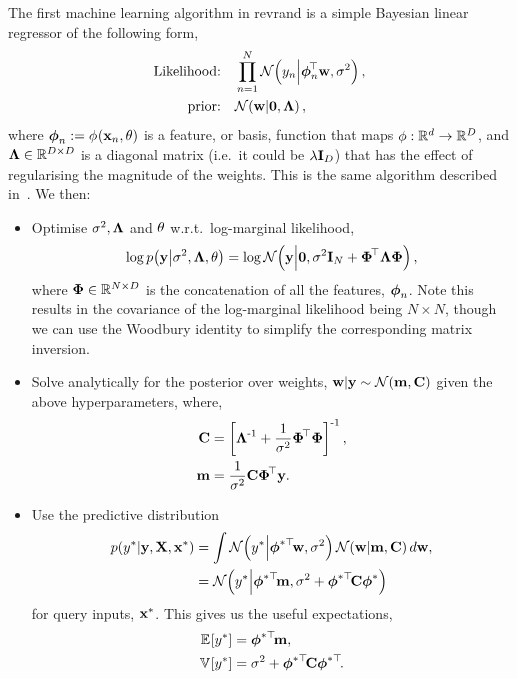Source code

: \documentclass[11pt, oneside]{article}
\begin{document}
The first machine learning algorithm in revrand is a simple Bayesian linear
regressor of the following form,
\begin{align}
    \text{Likelihood:} \quad &\prod^N_{n=1} 
    \gausC{\targs_n}{\feats_n\T\weights, \var}, \\
    \text{prior:} \quad &\gausC{\weights}{\mathbf{0}, \Reg},
\end{align}
where $\feats_n := \func{\featsym}{\inss_n, \param}{}$ is a feature, or basis,
function that maps $\featsym : \real{d} \to \real{D}$, and $\Reg \in
\real{D\times D}$ is a diagonal matrix (i.e.~it could be $\reg\ident{D}$) that
has the effect of regularising the magnitude of the weights. This is the same
algorithm described in~\citet[Chapter 2]{Rasmussen2006}. We then:
\begin{itemize}
    \item Optimise $\var, \Reg$ and $\param$ w.r.t.\ log-marginal likelihood,
        \begin{equation}
            \log \probC{\targ}{\var, \Reg, \param} =
            \log \gausC{\targ}{\mathbf{0}, \var\ident{N} + \feat\T\Reg\feat},
        \end{equation}
        where $\feat \in \real{N \times D}$ is the concatenation of all the
        features, $\feats_n$. Note this results in the covariance of the
        log-marginal likelihood being $N \times N$, though we can use the
        Woodbury identity to simplify the corresponding matrix inversion.
    \item Solve analytically for the posterior over weights, $\weights | \targ
        \sim \gaus{\pomean, \pocov}$ given the above hyperparameters, where,
        \begin{align*}
            \pocov &= \sbrac{\Reg\inv + \frac{1}{\var}
                \feat\T \feat}\inv, \\
            \pomean &= \frac{1}{\var} \pocov \feat\T \targ.
        \end{align*}
    \item Use the predictive distribution
        \begin{align}
            \probC{\targs\test}{\targ, \ins, \inss\test} &= \int
            \gausC{\targs\test}{\feats\testT\weights, \var}
            \gausC{\weights}{\pomean, \pocov} d\weights, \nonumber \\
            &= \gausC{\targs\test}{\feats\testT \pomean,
                \var + \feats\testT \pocov \feats\test}
        \end{align}
        for query inputs, $\inss\test$. This gives us the useful expectations,
        \begin{align}
            \expece{}{\targs\test} &= \feats\testT\pomean, \\
            \evar{}{\targs\test} &= \var + \feats\testT\pocov\feats\testT.
        \end{align}
\end{itemize}
\end{document}
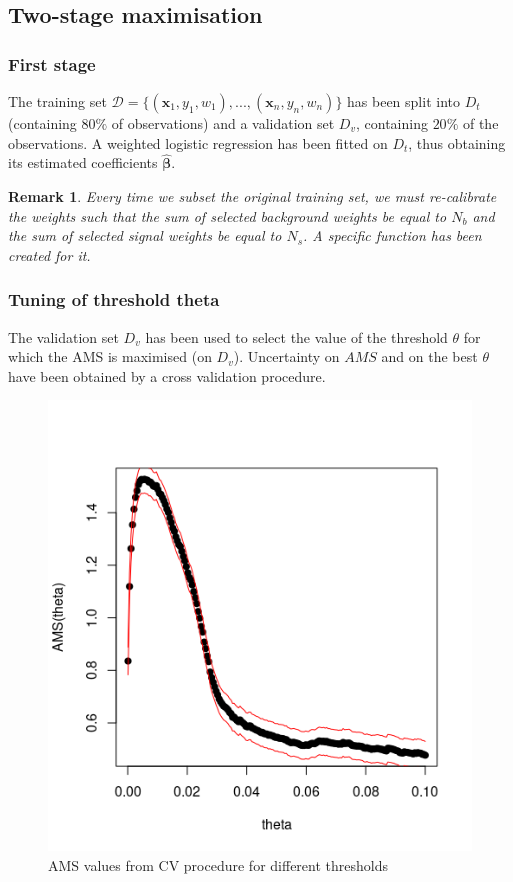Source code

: \documentclass[]{article}
\newcommand{\bbeta}{\boldsymbol \beta}
\newtheorem{remark}[theorem]{Remark}
\begin{document}
\subsection{Two-stage maximisation}

\subsubsection{First stage}
The training set $\mathcal{D} = \{(\bm{x}_1, y_1,w_1),...,(\bm{x}_n,y_n,w_n)\}$ has been split into $D_t$ (containing $80\%$ of observations) and a validation set $D_v$, containing $20\%$ of the observations. A weighted logistic regression has been fitted on $D_t$, thus obtaining its estimated coefficients $\hat{\bbeta}$.

\begin{remark}
Every time we subset the original training set, we must re-calibrate the weights such that the sum of selected background weights be equal to $N_b$ and the sum of selected signal weights be equal to $N_s$. A specific function has been created for it.
\end{remark} 



\subsubsection{Tuning of threshold theta}
The validation set $D_v$ has been used to select the value of the threshold $\theta$ for which the AMS is maximised (on $D_v$). Uncertainty on $AMS$ and on the best $\theta$ have been obtained by a cross validation procedure.


\begin{figure}[H]
\centering
\includegraphics[scale=0.7]{../Pictures/traintunedtheta.png}
\caption{AMS values from CV procedure for different thresholds}
\label{fig: train_tuned_theta}
\end{figure}
\end{document}
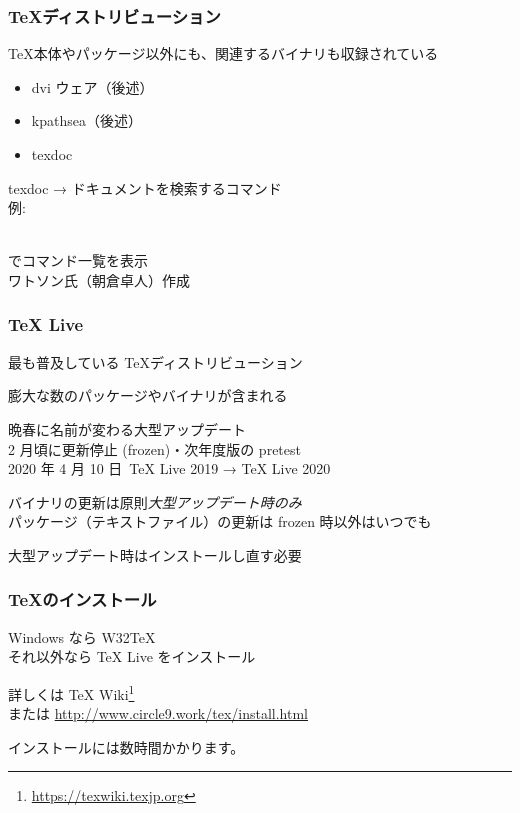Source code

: \begin{frame}
	\frametitle{\TeX ディストリビューション}
	\TeX 本体やパッケージ以外にも、関連するバイナリも収録されている
	
	\begin{itemize}
		\item dvi ウェア（後述）
		\item kpathsea（後述）
		\item texdoc
	\end{itemize}
	
	texdoc → ドキュメントを検索するコマンド\\
	{\footnotesize 例: }
	
	\\でコマンド一覧を表示\\
	{\footnotesize ワトソン氏（朝倉卓人）作成}
\end{frame}

\begin{frame}
	\frametitle{{\TeX} Live}
	最も普及している \TeX ディストリビューション
	
	膨大な数のパッケージやバイナリが含まれる
	
	晩春に名前が変わる大型アップデート\\
	{\footnotesize 2 月頃に更新停止 (frozen)・次年度版の pretest\\
	2020 年 4 月 10 日~{\TeX} Live 2019 → {\TeX} Live 2020}
	
	バイナリの更新は原則\emph{大型アップデート時のみ}\\
	{\footnotesize パッケージ（テキストファイル）の更新は frozen 時以外はいつでも}
	
	大型アップデート時はインストールし直す必要
\end{frame}


\begin{frame}
	\frametitle{\TeX のインストール}
	Windows なら W32TeX\\
	それ以外なら {\TeX} Live をインストール
	
	詳しくは {\TeX} Wiki\footnote{\url{https://texwiki.texjp.org}}\\
	または \url{http://www.circle9.work/tex/install.html}
	
	インストールには数時間かかります。
\end{frame}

*ABOUT THIS EXERCISE*
This task asks for the data above repeated exactly, without a single picture.

*TASK ANSWER*
Source code

: \documentclass[11pt, oneside]{article}
\begin{document}
The first machine learning algorithm in revrand is a simple Bayesian linear
regressor of the following form,
\begin{align}
    \text{Likelihood:} \quad &\prod^N_{n=1} 
    \gausC{\targs_n}{\feats_n\T\weights, \var}, \\
    \text{prior:} \quad &\gausC{\weights}{\mathbf{0}, \Reg},
\end{align}
where $\feats_n := \func{\featsym}{\inss_n, \param}{}$ is a feature, or basis,
function that maps $\featsym : \real{d} \to \real{D}$, and $\Reg \in
\real{D\times D}$ is a diagonal matrix (i.e.~it could be $\reg\ident{D}$) that
has the effect of regularising the magnitude of the weights. This is the same
algorithm described in~\citet[Chapter 2]{Rasmussen2006}. We then:
\begin{itemize}
    \item Optimise $\var, \Reg$ and $\param$ w.r.t.\ log-marginal likelihood,
        \begin{equation}
            \log \probC{\targ}{\var, \Reg, \param} =
            \log \gausC{\targ}{\mathbf{0}, \var\ident{N} + \feat\T\Reg\feat},
        \end{equation}
        where $\feat \in \real{N \times D}$ is the concatenation of all the
        features, $\feats_n$. Note this results in the covariance of the
        log-marginal likelihood being $N \times N$, though we can use the
        Woodbury identity to simplify the corresponding matrix inversion.
    \item Solve analytically for the posterior over weights, $\weights | \targ
        \sim \gaus{\pomean, \pocov}$ given the above hyperparameters, where,
        \begin{align*}
            \pocov &= \sbrac{\Reg\inv + \frac{1}{\var}
                \feat\T \feat}\inv, \\
            \pomean &= \frac{1}{\var} \pocov \feat\T \targ.
        \end{align*}
    \item Use the predictive distribution
        \begin{align}
            \probC{\targs\test}{\targ, \ins, \inss\test} &= \int
            \gausC{\targs\test}{\feats\testT\weights, \var}
            \gausC{\weights}{\pomean, \pocov} d\weights, \nonumber \\
            &= \gausC{\targs\test}{\feats\testT \pomean,
                \var + \feats\testT \pocov \feats\test}
        \end{align}
        for query inputs, $\inss\test$. This gives us the useful expectations,
        \begin{align}
            \expece{}{\targs\test} &= \feats\testT\pomean, \\
            \evar{}{\targs\test} &= \var + \feats\testT\pocov\feats\testT.
        \end{align}
\end{itemize}
\end{document}
Source code

: \documentclass[]{article}
\newcommand{\bbeta}{\boldsymbol \beta}
\newtheorem{remark}[theorem]{Remark}
\begin{document}
\subsection{Two-stage maximisation}

\subsubsection{First stage}
The training set $\mathcal{D} = \{(\bm{x}_1, y_1,w_1),...,(\bm{x}_n,y_n,w_n)\}$ has been split into $D_t$ (containing $80\%$ of observations) and a validation set $D_v$, containing $20\%$ of the observations. A weighted logistic regression has been fitted on $D_t$, thus obtaining its estimated coefficients $\hat{\bbeta}$.

\begin{remark}
Every time we subset the original training set, we must re-calibrate the weights such that the sum of selected background weights be equal to $N_b$ and the sum of selected signal weights be equal to $N_s$. A specific function has been created for it.
\end{remark} 



\subsubsection{Tuning of threshold theta}
The validation set $D_v$ has been used to select the value of the threshold $\theta$ for which the AMS is maximised (on $D_v$). Uncertainty on $AMS$ and on the best $\theta$ have been obtained by a cross validation procedure.


\begin{figure}[H]
\centering
\includegraphics[scale=0.7]{../Pictures/traintunedtheta.png}
\caption{AMS values from CV procedure for different thresholds}
\label{fig: train_tuned_theta}
\end{figure}
\end{document}
Source code

: \begin{frame}
	\frametitle{\TeX ディストリビューション}
	\TeX 本体やパッケージ以外にも、関連するバイナリも収録されている
	
	\begin{itemize}
		\item dvi ウェア（後述）
		\item kpathsea（後述）
		\item texdoc
	\end{itemize}
	
	texdoc → ドキュメントを検索するコマンド\\
	{\footnotesize 例: }
	
	\\でコマンド一覧を表示\\
	{\footnotesize ワトソン氏（朝倉卓人）作成}
\end{frame}

\begin{frame}
	\frametitle{{\TeX} Live}
	最も普及している \TeX ディストリビューション
	
	膨大な数のパッケージやバイナリが含まれる
	
	晩春に名前が変わる大型アップデート\\
	{\footnotesize 2 月頃に更新停止 (frozen)・次年度版の pretest\\
	2020 年 4 月 10 日~{\TeX} Live 2019 → {\TeX} Live 2020}
	
	バイナリの更新は原則\emph{大型アップデート時のみ}\\
	{\footnotesize パッケージ（テキストファイル）の更新は frozen 時以外はいつでも}
	
	大型アップデート時はインストールし直す必要
\end{frame}


\begin{frame}
	\frametitle{\TeX のインストール}
	Windows なら W32TeX\\
	それ以外なら {\TeX} Live をインストール
	
	詳しくは {\TeX} Wiki\footnote{\url{https://texwiki.texjp.org}}\\
	または \url{http://www.circle9.work/tex/install.html}
	
	インストールには数時間かかります。
\end{frame}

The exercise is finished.